What is needed
Search the records for the string "card". Copy each line where it occurs.

Data for analysis
....

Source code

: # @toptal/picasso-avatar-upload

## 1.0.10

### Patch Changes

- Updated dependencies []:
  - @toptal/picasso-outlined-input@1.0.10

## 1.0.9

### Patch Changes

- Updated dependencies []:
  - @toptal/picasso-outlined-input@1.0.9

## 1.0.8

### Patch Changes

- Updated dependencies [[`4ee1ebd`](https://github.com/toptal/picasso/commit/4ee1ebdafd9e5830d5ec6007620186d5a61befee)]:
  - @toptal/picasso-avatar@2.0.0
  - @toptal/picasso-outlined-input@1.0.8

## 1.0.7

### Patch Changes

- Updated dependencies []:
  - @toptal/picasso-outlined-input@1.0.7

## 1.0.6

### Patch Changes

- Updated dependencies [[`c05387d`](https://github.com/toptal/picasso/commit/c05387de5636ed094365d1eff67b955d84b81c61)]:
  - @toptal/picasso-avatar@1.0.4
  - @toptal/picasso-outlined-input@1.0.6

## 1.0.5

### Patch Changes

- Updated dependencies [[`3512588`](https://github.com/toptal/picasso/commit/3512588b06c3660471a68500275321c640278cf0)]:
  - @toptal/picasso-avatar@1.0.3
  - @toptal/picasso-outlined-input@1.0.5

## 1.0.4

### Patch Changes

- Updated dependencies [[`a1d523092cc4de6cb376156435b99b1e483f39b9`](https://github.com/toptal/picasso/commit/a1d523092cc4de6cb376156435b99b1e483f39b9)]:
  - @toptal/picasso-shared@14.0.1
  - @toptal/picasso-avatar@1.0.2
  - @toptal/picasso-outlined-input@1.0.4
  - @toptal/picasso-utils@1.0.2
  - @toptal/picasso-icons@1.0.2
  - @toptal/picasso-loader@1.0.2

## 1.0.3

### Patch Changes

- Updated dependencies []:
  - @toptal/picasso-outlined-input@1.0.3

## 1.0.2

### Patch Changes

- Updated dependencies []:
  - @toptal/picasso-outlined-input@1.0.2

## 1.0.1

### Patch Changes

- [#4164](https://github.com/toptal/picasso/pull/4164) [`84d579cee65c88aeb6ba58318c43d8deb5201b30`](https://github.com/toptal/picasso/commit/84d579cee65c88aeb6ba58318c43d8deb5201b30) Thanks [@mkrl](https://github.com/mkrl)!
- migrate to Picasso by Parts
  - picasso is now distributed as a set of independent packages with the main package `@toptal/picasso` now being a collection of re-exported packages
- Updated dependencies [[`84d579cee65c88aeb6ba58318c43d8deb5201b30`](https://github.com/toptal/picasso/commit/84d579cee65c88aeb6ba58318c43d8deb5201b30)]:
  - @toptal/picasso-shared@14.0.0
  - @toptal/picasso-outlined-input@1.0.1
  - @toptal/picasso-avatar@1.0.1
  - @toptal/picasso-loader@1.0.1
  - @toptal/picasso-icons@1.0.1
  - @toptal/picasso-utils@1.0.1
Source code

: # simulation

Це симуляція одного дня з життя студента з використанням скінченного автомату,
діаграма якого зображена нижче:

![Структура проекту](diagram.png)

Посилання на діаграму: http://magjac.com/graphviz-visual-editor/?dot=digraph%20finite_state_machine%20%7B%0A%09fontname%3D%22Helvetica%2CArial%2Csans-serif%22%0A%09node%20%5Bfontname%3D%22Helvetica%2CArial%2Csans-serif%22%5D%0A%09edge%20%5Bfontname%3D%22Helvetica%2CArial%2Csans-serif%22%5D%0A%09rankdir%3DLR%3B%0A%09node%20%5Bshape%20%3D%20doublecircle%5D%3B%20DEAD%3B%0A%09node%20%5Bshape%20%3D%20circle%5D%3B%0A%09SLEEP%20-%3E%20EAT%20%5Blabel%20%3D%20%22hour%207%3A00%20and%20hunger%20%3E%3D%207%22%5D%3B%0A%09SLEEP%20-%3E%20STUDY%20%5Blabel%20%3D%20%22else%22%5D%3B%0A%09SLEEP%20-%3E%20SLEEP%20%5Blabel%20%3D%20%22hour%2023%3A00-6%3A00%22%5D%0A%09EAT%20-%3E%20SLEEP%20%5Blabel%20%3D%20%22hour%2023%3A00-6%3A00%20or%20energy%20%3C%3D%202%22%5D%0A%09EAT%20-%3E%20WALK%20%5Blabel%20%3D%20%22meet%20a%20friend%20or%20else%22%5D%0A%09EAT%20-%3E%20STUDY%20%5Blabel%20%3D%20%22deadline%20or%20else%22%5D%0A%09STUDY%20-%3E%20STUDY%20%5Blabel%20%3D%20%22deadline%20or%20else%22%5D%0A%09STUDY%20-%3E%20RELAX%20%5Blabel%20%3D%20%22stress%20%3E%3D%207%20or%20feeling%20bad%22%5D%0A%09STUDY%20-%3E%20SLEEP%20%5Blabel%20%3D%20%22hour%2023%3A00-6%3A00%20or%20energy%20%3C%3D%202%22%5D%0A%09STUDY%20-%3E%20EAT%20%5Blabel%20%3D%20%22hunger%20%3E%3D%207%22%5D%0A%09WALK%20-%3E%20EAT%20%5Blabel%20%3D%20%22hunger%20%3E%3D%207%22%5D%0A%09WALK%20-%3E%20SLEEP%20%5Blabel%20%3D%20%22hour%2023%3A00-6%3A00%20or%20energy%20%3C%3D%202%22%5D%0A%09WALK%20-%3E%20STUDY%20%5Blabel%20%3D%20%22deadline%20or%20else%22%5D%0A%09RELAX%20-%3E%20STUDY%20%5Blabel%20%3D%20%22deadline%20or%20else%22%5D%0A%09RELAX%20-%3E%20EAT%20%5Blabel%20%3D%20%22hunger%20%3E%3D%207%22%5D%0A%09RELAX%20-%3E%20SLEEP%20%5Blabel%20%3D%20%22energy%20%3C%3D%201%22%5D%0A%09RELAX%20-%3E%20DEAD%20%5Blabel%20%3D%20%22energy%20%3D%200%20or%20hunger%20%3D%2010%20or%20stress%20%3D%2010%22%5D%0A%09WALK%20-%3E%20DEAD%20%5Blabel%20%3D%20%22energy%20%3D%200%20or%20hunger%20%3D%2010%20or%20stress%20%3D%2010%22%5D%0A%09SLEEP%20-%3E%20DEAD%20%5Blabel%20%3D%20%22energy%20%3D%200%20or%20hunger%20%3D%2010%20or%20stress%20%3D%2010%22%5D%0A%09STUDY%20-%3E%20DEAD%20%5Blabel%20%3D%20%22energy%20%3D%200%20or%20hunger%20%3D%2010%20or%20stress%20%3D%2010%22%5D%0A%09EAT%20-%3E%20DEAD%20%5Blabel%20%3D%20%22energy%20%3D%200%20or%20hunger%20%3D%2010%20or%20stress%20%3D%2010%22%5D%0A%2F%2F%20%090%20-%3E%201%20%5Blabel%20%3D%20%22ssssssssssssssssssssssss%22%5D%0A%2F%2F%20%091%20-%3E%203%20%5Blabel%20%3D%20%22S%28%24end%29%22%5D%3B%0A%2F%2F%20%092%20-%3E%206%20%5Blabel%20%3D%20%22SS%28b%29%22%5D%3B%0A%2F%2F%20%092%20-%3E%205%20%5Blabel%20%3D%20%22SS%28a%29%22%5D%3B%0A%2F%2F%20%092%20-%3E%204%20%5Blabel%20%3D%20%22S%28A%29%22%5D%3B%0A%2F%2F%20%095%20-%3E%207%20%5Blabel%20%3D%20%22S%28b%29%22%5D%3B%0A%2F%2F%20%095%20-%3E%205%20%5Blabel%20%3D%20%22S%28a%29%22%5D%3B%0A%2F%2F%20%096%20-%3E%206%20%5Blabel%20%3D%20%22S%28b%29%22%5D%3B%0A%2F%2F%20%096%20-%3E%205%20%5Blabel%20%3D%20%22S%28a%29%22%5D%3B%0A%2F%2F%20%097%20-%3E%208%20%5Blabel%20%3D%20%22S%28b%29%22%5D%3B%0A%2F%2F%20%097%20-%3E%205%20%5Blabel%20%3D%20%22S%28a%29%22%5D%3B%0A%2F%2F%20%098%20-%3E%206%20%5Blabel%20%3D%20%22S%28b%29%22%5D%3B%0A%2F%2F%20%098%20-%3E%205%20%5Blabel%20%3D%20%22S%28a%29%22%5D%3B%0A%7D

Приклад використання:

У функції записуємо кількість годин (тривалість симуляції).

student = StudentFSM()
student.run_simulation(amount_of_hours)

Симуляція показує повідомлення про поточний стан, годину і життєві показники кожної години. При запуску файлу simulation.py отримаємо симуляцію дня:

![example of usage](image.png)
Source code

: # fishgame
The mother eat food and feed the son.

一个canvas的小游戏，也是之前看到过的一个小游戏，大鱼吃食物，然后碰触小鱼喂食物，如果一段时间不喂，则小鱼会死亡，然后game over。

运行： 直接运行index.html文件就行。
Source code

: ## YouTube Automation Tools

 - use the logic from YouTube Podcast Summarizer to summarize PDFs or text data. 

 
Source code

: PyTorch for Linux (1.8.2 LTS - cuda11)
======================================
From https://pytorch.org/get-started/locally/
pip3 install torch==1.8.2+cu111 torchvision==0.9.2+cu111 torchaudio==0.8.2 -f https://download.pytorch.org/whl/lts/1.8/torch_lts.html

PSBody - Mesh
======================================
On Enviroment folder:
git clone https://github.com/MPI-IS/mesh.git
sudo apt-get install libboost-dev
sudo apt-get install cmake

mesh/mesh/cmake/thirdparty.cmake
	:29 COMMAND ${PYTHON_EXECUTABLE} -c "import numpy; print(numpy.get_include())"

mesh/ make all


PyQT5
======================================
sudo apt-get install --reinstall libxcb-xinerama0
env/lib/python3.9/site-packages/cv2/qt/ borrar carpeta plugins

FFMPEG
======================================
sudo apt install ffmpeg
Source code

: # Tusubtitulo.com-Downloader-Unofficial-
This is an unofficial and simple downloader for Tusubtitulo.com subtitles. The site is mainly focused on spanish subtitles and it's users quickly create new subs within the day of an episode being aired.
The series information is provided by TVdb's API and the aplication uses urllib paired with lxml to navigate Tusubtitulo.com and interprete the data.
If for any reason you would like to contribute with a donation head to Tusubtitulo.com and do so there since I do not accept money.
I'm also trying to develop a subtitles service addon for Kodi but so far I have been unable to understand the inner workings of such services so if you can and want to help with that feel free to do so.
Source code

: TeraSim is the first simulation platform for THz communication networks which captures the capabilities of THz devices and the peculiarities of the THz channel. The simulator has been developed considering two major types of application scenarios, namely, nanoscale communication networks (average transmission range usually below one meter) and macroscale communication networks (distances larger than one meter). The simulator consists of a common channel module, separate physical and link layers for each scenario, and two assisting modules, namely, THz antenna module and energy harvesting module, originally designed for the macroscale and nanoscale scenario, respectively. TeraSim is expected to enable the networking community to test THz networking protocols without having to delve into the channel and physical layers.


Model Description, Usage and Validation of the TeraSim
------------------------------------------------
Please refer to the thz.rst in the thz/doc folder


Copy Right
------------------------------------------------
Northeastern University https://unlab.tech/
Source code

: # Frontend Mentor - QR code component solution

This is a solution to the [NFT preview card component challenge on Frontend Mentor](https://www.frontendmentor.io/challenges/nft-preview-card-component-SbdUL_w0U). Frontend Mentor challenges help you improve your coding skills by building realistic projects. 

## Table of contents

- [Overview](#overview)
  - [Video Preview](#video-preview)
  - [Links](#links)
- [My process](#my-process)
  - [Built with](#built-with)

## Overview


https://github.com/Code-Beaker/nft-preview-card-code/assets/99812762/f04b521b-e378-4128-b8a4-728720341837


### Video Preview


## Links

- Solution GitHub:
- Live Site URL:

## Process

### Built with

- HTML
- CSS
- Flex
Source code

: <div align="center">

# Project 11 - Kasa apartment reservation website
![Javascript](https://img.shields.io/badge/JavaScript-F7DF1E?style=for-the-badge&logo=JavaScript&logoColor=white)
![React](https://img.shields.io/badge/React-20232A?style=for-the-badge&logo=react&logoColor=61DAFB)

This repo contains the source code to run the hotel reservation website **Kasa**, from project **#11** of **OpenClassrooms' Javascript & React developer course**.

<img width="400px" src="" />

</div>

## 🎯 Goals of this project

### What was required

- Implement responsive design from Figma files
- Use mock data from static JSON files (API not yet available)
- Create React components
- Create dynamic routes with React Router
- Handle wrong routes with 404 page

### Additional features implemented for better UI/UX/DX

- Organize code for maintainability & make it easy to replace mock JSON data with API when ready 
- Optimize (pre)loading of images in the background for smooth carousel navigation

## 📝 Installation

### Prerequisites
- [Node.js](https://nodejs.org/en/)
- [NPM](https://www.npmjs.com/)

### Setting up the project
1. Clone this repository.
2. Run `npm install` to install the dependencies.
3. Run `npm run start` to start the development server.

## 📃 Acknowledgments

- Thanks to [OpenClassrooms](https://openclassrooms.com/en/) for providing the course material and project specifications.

....

Solution for this task
This is a solution to the [NFT preview card component challenge on Frontend Mentor](https://www.frontendmentor.io/challenges/nft-preview-card-component-SbdUL_w0U). Frontend Mentor challenges help you improve your coding skills by building realistic projects. 
https://github.com/Code-Beaker/nft-preview-card-code/assets/99812762/f04b521b-e378-4128-b8a4-728720341837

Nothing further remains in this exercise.